Slowing down with multiple concurrent MPI LAMMPS jobs

Question

I'm running the LAMMPS simulation with AMD 2990WX (Ubuntu 18.04).

When I run only one LAMMPS job using mpirun like below.

    #!/bin/sh

    LAMMPS_HOME=/APP/LAMMPS/src
    MPI_HOME=/APP/LIBS/OPENMPI2

    Tf=0.30

    $MPI_HOME/bin/mpirun -np 8 --hostfile my_host $LAMMPS_HOME/lmp_lmp_mpi -in $PWD/../01_Annealing/in.01_Annealing -var MaxShear 0.020 -var Tf ${Tf}

I have no problem and the simulation go as I want.

But when I run the script below. Each LAMMPS job takes almost exactly 3 times of single LAMMPS job.

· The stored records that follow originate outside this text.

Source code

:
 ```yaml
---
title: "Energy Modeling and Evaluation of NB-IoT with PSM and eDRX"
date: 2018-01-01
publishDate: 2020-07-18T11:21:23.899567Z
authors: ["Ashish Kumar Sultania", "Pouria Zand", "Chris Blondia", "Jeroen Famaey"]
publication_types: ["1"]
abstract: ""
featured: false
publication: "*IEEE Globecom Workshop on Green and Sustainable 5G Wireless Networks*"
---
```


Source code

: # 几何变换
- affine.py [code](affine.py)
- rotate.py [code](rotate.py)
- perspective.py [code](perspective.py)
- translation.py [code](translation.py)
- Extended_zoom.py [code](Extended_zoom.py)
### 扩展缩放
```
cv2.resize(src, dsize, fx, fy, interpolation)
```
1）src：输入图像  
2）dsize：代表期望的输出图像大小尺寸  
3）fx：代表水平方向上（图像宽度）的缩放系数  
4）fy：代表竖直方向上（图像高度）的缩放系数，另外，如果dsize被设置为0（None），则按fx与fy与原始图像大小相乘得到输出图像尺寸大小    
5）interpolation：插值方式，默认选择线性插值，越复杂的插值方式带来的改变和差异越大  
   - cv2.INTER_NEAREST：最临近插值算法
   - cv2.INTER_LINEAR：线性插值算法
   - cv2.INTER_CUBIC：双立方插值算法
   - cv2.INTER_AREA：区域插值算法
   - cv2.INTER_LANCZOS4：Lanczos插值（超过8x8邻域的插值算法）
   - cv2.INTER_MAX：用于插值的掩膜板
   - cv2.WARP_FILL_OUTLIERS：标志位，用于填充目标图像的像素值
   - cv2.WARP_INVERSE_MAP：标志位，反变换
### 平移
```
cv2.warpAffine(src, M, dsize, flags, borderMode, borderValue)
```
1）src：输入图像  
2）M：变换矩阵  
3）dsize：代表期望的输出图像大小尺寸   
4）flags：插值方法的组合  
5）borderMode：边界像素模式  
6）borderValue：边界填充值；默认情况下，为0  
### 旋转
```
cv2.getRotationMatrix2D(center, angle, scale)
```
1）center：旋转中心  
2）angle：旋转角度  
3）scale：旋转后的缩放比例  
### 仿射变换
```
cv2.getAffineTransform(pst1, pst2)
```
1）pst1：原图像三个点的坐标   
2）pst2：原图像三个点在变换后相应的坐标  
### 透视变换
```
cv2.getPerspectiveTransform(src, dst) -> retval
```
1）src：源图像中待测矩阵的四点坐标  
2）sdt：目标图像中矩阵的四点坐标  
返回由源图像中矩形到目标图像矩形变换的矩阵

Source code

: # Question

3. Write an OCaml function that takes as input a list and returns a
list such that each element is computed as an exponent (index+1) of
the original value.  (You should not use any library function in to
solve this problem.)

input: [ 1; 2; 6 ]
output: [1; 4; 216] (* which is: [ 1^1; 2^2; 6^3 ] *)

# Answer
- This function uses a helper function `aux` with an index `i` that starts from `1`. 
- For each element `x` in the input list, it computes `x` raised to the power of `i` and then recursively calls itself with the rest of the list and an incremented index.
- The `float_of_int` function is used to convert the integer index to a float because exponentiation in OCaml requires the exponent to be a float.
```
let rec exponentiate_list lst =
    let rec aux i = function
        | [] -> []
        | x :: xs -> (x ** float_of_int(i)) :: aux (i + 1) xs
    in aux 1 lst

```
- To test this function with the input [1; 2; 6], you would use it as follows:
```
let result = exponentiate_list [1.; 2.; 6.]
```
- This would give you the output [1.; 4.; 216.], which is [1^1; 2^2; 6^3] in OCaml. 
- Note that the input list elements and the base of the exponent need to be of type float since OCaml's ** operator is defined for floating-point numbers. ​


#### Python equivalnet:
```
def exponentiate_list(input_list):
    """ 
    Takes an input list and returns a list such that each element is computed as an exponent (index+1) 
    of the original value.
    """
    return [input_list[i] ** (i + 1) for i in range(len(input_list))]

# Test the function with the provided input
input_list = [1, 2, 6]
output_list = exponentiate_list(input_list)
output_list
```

Thus, I have no performance gain in parallel environment (since 3 jobs running in the speed of 1/3 of single job)

    #!/bin/sh

    LAMMPS_HOME=/APP/LAMMPS/src
    MPI_HOME=/APP/LIBS/OPENMPI2

    Tf=0.30

    $MPI_HOME/bin/mpirun -np 8 --hostfile my_host $LAMMPS_HOME/lmp_lmp_mpi -in $PWD/../01_Annealing/in.01_Annealing -var MaxShear 0.020 -var Tf ${Tf} &
    $MPI_HOME/bin/mpirun -np 8 --hostfile my_host $LAMMPS_HOME/lmp_lmp_mpi -in $PWD/../01_Annealing/in.01_Annealing -var MaxShear 0.025 -var Tf ${Tf} &
    $MPI_HOME/bin/mpirun -np 8 --hostfile my_host $LAMMPS_HOME/lmp_lmp_mpi -in $PWD/../01_Annealing/in.01_Annealing -var MaxShear 0.030 -var Tf ${Tf}

Without host file my_host, It's the same. the hostfile is as below:

    <hostname> slots=32 max-slots=32

I installed openmpi with --with-cuda, fftw with --enable-shared, and LAMMPS with a few packages.

I have tried openmpi v1.8, v3.0, v4.0 and fftw v3.3.8. RAM is enough and storage is also enough. I also have checked load average and core usage. They show the machine uses 24 cores (or the corresponding load) when I run the second script. When I run concurrently duplicates of the first script in separate terminal (i.e. sh first.sh in each terminal), the same problem happens.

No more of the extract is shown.